In an additional report dated 5 September 1973, Gierow wrote that he had found Bellow's candidacy strengthened and White's candidacy weakened due to latters newly published novel The Eye of the Storm, which Gierow found even weaker than The Vivisector. Gierow now listed Bellow as his first proposal followed by Montale, Burgess, Golding and White. Yiannis Ritsos candidacy was postponed by the committee as they were still awaiting external reports on his work.

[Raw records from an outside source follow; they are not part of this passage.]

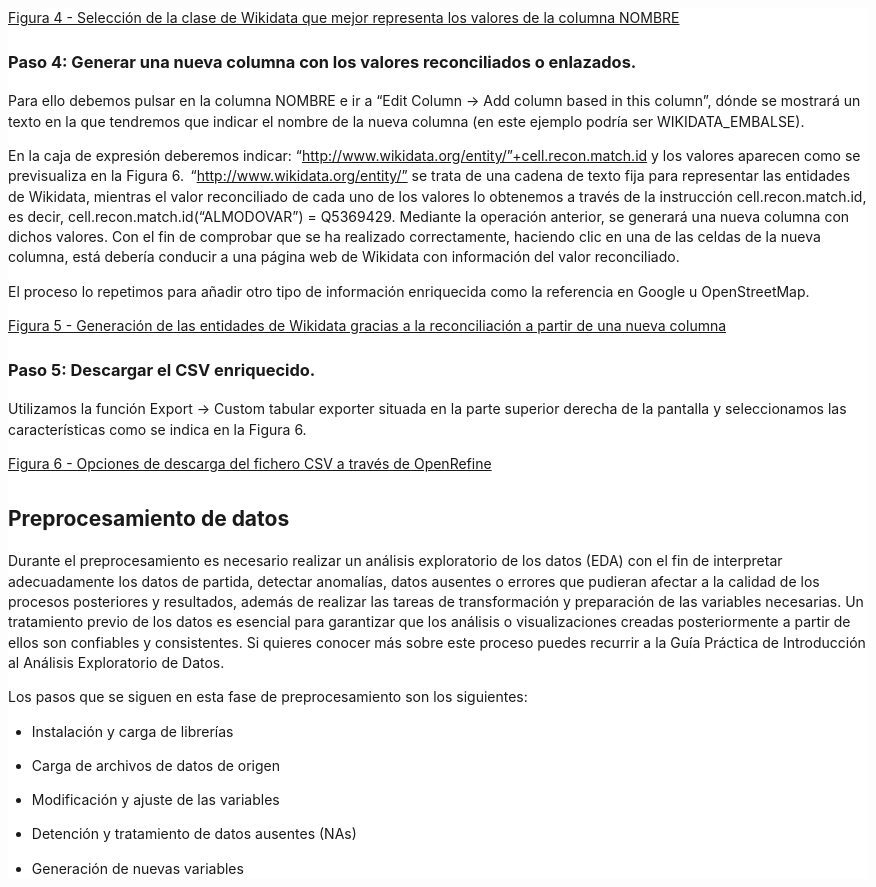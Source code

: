 [Figura 4 - Selección de la clase de Wikidata que mejor representa los valores de la columna NOMBRE](https://github.com/datosgobes/Laboratorio-de-Datos/blob/main/Visualizaciones/Estudio%20estado%20de%20los%20embalses%20nacionales/Imagenes/Figura%204.jpeg)

### Paso 4: Generar una nueva columna con los valores reconciliados o enlazados.
Para ello debemos pulsar en la columna NOMBRE e ir a “Edit Column → Add column based in this column”, dónde se mostrará un texto en la que tendremos que indicar el nombre de la nueva columna (en este ejemplo podría ser WIKIDATA_EMBALSE).

En la caja de expresión deberemos indicar: “http://www.wikidata.org/entity/”+cell.recon.match.id y los valores aparecen como se previsualiza en la Figura 6.  “http://www.wikidata.org/entity/” se trata de una cadena de texto fija para representar las entidades de Wikidata, mientras el valor reconciliado de cada uno de los valores lo obtenemos a través de la instrucción cell.recon.match.id, es decir, cell.recon.match.id(“ALMODOVAR”) = Q5369429. 
Mediante la operación anterior, se generará una nueva columna con dichos valores. Con el fin de comprobar que se ha realizado correctamente, haciendo clic en una de las celdas de la nueva columna, está debería conducir a una página web de Wikidata con información del valor reconciliado.  

El proceso lo repetimos para añadir otro tipo de información enriquecida como la referencia en Google u OpenStreetMap. 

[Figura 5 - Generación de las entidades de Wikidata gracias a la reconciliación a partir de una nueva columna](https://github.com/datosgobes/Laboratorio-de-Datos/blob/main/Visualizaciones/Estudio%20estado%20de%20los%20embalses%20nacionales/Imagenes/Figura%205.jpeg) 

### Paso 5: Descargar el CSV enriquecido.
Utilizamos la función Export → Custom tabular exporter situada en la parte superior derecha de la pantalla y seleccionamos las características como se indica en la Figura 6.  

[Figura 6 - Opciones de descarga del fichero CSV a través de OpenRefine](https://github.com/datosgobes/Laboratorio-de-Datos/blob/main/Visualizaciones/Estudio%20estado%20de%20los%20embalses%20nacionales/Imagenes/Figura%206.jpg)

## Preprocesamiento de datos
Durante el preprocesamiento es necesario realizar un análisis exploratorio de los datos (EDA) con el fin de interpretar adecuadamente los datos de partida, detectar anomalías, datos ausentes o errores que pudieran afectar a la calidad de los procesos posteriores y resultados, además de realizar las tareas de transformación y preparación de las variables necesarias. Un tratamiento previo de los datos es esencial para garantizar que los análisis o visualizaciones creadas posteriormente a partir de ellos son confiables y consistentes. Si quieres conocer más sobre este proceso puedes recurrir a la Guía Práctica de Introducción al Análisis Exploratorio de Datos.

Los pasos que se siguen en esta fase de preprocesamiento son los siguientes: 

* Instalación y carga de librerías

* Carga de archivos de datos de origen

* Modificación y ajuste de las variables

* Detención y tratamiento de datos ausentes (NAs)

* Generación de nuevas variables
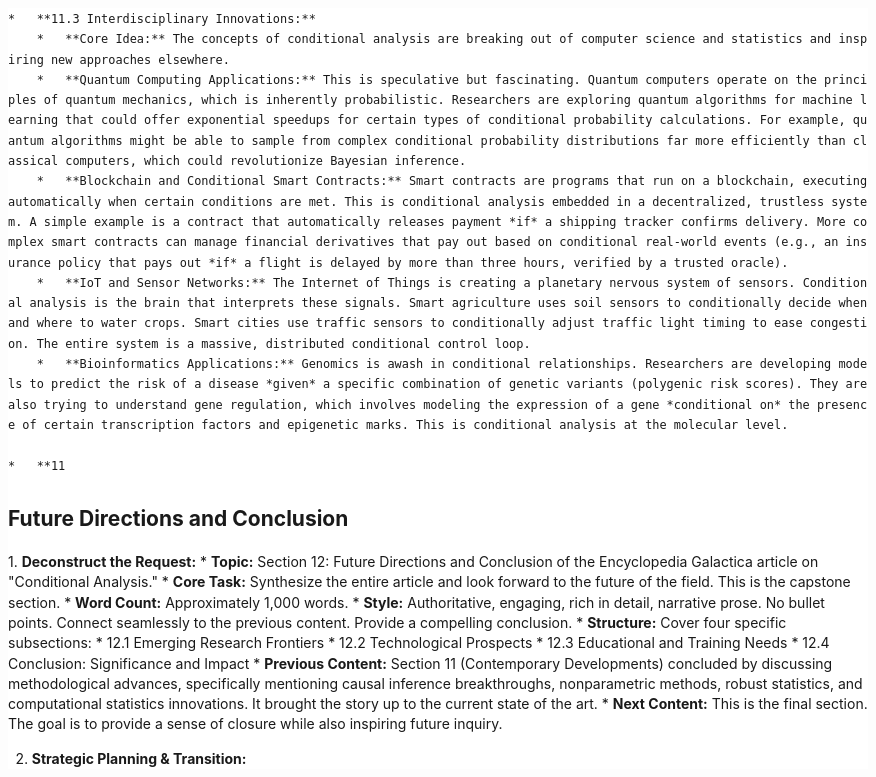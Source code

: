 
    *   **11.3 Interdisciplinary Innovations:**
        *   **Core Idea:** The concepts of conditional analysis are breaking out of computer science and statistics and inspiring new approaches elsewhere.
        *   **Quantum Computing Applications:** This is speculative but fascinating. Quantum computers operate on the principles of quantum mechanics, which is inherently probabilistic. Researchers are exploring quantum algorithms for machine learning that could offer exponential speedups for certain types of conditional probability calculations. For example, quantum algorithms might be able to sample from complex conditional probability distributions far more efficiently than classical computers, which could revolutionize Bayesian inference.
        *   **Blockchain and Conditional Smart Contracts:** Smart contracts are programs that run on a blockchain, executing automatically when certain conditions are met. This is conditional analysis embedded in a decentralized, trustless system. A simple example is a contract that automatically releases payment *if* a shipping tracker confirms delivery. More complex smart contracts can manage financial derivatives that pay out based on conditional real-world events (e.g., an insurance policy that pays out *if* a flight is delayed by more than three hours, verified by a trusted oracle).
        *   **IoT and Sensor Networks:** The Internet of Things is creating a planetary nervous system of sensors. Conditional analysis is the brain that interprets these signals. Smart agriculture uses soil sensors to conditionally decide when and where to water crops. Smart cities use traffic sensors to conditionally adjust traffic light timing to ease congestion. The entire system is a massive, distributed conditional control loop.
        *   **Bioinformatics Applications:** Genomics is awash in conditional relationships. Researchers are developing models to predict the risk of a disease *given* a specific combination of genetic variants (polygenic risk scores). They are also trying to understand gene regulation, which involves modeling the expression of a gene *conditional on* the presence of certain transcription factors and epigenetic marks. This is conditional analysis at the molecular level.

    *   **11

## Future Directions and Conclusion

<think>1.  **Deconstruct the Request:**
    *   **Topic:** Section 12: Future Directions and Conclusion of the Encyclopedia Galactica article on "Conditional Analysis."
    *   **Core Task:** Synthesize the entire article and look forward to the future of the field. This is the capstone section.
    *   **Word Count:** Approximately 1,000 words.
    *   **Style:** Authoritative, engaging, rich in detail, narrative prose. No bullet points. Connect seamlessly to the previous content. Provide a compelling conclusion.
    *   **Structure:** Cover four specific subsections:
        *   12.1 Emerging Research Frontiers
        *   12.2 Technological Prospects
        *   12.3 Educational and Training Needs
        *   12.4 Conclusion: Significance and Impact
    *   **Previous Content:** Section 11 (Contemporary Developments) concluded by discussing methodological advances, specifically mentioning causal inference breakthroughs, nonparametric methods, robust statistics, and computational statistics innovations. It brought the story up to the current state of the art.
    *   **Next Content:** This is the final section. The goal is to provide a sense of closure while also inspiring future inquiry.

2.  **Strategic Planning & Transition:**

On their meeting on 6 September 1973 the committee settled on a final shortlist with Patrick White as their first proposal, Bellow as the second proposal, Montale as the third and Burgess as the fourth proposal.

==Award ceremony speech==
At the award ceremony in Stockholm on 10 December 1973, Artur Lundkvist of the Swedish Academy said:

Patrick White’s literary art has spread his fame throughout the world and he now ranks as Australia’s foremost representative in his field. His creative work, performed in solitude and doubtless in the teeth of considerable opposition, in various kinds of adversity, has gradually yielded lasting and progressively more widely acknowledged results, in spite of the doubts he himself may have had concerning the value of his efforts. The controversial side of Patrick White is connected with the extreme tension of his self-expression, with his assault on the most difficult problems: the very qualities that constitute his indisputable greatness. Without those qualities he would be unable to bestow the consolation now present in the very midst of his gloom: the conviction that there must be something more worth living for than our onward rushing civilization seems to offer.

Patrick White did not travel to Stockholm to attend the award ceremony. His Nobel prize was received by his friend, the Australian artist Sidney Nolan.